▶

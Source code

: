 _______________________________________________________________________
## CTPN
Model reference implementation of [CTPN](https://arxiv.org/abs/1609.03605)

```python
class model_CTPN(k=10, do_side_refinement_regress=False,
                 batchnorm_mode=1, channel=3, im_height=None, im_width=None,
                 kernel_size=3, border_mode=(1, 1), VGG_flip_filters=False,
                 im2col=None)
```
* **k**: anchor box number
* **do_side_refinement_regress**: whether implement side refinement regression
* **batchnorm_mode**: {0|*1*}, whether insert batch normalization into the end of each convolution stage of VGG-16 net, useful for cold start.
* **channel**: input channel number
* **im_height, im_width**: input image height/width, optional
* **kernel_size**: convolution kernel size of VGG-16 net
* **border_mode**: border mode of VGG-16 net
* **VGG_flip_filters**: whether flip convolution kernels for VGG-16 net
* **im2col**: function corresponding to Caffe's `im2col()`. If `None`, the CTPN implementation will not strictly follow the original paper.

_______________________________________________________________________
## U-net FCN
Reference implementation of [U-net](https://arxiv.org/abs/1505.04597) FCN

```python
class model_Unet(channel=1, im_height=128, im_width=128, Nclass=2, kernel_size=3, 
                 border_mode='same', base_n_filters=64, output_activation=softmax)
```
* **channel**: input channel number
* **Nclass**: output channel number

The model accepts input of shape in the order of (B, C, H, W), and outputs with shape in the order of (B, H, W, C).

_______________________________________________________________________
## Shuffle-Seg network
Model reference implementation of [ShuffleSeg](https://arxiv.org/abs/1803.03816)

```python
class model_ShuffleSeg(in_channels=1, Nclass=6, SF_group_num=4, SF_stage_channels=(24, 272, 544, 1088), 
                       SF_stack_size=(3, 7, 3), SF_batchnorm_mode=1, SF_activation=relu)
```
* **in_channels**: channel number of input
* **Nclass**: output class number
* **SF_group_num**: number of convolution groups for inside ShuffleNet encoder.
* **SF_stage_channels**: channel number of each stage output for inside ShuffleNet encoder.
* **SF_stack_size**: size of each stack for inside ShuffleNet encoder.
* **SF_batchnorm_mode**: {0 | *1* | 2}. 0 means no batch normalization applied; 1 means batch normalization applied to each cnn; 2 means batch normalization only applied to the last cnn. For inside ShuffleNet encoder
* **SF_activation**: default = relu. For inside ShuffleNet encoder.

◀

## TRY IT
Filtering the entries above by the word "number", copy each line that matches.

## RESULT OF THE EXERCISE
* **k**: anchor box number
* **channel**: input channel number
* **channel**: input channel number
* **Nclass**: output channel number
* **in_channels**: channel number of input
* **Nclass**: output class number
* **SF_group_num**: number of convolution groups for inside ShuffleNet encoder.
* **SF_stage_channels**: channel number of each stage output for inside ShuffleNet encoder.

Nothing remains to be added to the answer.